Dilanjut: ”Maka, pemerintah harus segera mengumpulkan, menganalisis, dan memublikasikan data statistik tentang femisida sebagai pelaksanaan dari Rekomendasi Umum Komite CEDAW (Convention on the Elimination of All Forms of Discrimination Against Women) No 35 tahun 2017 dengan membentuk mekanisme femicide watch.”
Pernyataan Komnas Perempuan, bahwa pemerintah tak punya data femisida, tentu memelas sekali. Tapi, dari data yang dicatat komnas itu, jika dikalkulasi, rata-rata terjadi satu pembunuhan istri oleh suami per hari. Atau, tiada hari tanpa pembunuhan suami terhadap istri. Luar biasa banyak.
Di data kasus pembunuhan Zakilah, tampak bahwa Sahir-Zakilah menikah muda. Saat menikah, Sahir berusia 22 tahun, Zakilah 18 tahun. Apakah itu penyebabnya?

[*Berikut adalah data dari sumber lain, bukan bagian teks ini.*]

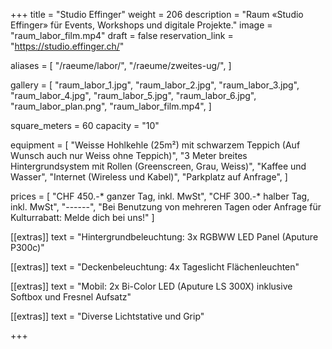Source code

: +++
title = "Studio Effinger"
weight = 206
description = "Raum «Studio Effinger» für Events, Workshops und digitale Projekte."
image = "raum_labor_film.mp4"
draft = false
reservation_link = "https://studio.effinger.ch/"

aliases = [
    "/raeume/labor/",
    "/raeume/zweites-ug/",
]

gallery = [
  "raum_labor_1.jpg",
  "raum_labor_2.jpg",
  "raum_labor_3.jpg",
  "raum_labor_4.jpg",
  "raum_labor_5.jpg",
  "raum_labor_6.jpg",
  "raum_labor_plan.png",
  "raum_labor_film.mp4",
]

square_meters = 60
capacity = "10"

equipment = [
  "Weisse Hohlkehle (25m²) mit schwarzem Teppich (Auf Wunsch auch nur Weiss ohne Teppich)", 
  "3 Meter breites Hintergrundsystem mit Rollen (Greenscreen, Grau, Weiss)", 
  "Kaffee und Wasser", 
  "Internet (Wireless und Kabel)", 
  "Parkplatz auf Anfrage",
]


prices = [
  "CHF 450.-* ganzer Tag, inkl. MwSt",
  "CHF 300.-* halber Tag, inkl. MwSt",
  "------",
  "Bei Benutzung von mehreren Tagen oder Anfrage für Kulturrabatt: Melde dich bei uns!"
]

[[extras]]
text = "Hintergrundbeleuchtung: 3x RGBWW LED Panel (Aputure P300c)"

[[extras]]
text = "Deckenbeleuchtung: 4x Tageslicht Flächenleuchten"

[[extras]]
text = "Mobil: 2x Bi-Color LED (Aputure LS 300X) inklusive Softbox und Fresnel Aufsatz"

[[extras]]
text = "Diverse Lichtstative und Grip"

+++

Belum ada riset tentang femisida. Data nasional juga belum ada. Istilahnya pun (femicide) bahasa asing. Berdasar CEDAW. Sementara itu, satu hari satu perempuan dibunuh pasangannya. Tinggal diusut polisi. Tidak ada pihak yang menganalisis untuk menemukan cara mencegahnya. (*)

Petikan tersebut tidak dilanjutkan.